* _Task statement_:
The answer is a number and only a number: how many lines of the data include the string "that"?

***

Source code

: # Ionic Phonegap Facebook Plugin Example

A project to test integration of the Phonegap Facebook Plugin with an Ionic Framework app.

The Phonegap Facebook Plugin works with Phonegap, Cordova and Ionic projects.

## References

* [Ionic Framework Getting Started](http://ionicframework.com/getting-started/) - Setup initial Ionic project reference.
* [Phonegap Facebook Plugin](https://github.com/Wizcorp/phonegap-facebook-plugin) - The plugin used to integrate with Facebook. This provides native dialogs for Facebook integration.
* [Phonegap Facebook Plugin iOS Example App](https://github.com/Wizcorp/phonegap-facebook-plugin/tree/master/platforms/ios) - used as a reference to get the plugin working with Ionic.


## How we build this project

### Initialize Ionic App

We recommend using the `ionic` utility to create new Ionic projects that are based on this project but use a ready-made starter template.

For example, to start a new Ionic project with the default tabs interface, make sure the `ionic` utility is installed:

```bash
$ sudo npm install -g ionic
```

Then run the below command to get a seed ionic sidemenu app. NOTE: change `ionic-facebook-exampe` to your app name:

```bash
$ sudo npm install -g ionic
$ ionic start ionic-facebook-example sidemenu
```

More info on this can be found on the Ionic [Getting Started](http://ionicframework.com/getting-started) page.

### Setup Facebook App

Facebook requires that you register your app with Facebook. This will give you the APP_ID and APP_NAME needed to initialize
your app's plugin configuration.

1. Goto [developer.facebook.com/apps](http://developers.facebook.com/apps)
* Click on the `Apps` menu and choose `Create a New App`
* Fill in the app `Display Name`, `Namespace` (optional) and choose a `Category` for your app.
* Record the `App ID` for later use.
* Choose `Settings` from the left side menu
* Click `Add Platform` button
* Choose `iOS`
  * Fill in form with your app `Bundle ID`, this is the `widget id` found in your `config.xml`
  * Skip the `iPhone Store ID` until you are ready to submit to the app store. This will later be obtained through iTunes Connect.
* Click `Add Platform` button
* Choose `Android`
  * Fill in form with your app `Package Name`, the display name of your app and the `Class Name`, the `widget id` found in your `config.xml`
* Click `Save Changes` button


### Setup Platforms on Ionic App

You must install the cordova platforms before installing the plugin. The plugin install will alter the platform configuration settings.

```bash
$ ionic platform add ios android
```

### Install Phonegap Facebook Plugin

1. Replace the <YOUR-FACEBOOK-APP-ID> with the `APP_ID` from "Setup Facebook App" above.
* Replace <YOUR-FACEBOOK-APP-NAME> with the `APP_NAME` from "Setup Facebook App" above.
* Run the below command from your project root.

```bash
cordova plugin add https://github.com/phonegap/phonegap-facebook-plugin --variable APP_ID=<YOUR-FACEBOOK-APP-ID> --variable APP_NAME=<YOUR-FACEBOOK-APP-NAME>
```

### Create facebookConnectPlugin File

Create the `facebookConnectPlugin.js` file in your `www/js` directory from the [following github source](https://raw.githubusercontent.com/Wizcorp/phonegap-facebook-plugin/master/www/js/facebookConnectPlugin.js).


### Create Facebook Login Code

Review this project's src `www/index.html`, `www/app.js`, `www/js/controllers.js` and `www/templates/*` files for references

***

* _Task output_:
2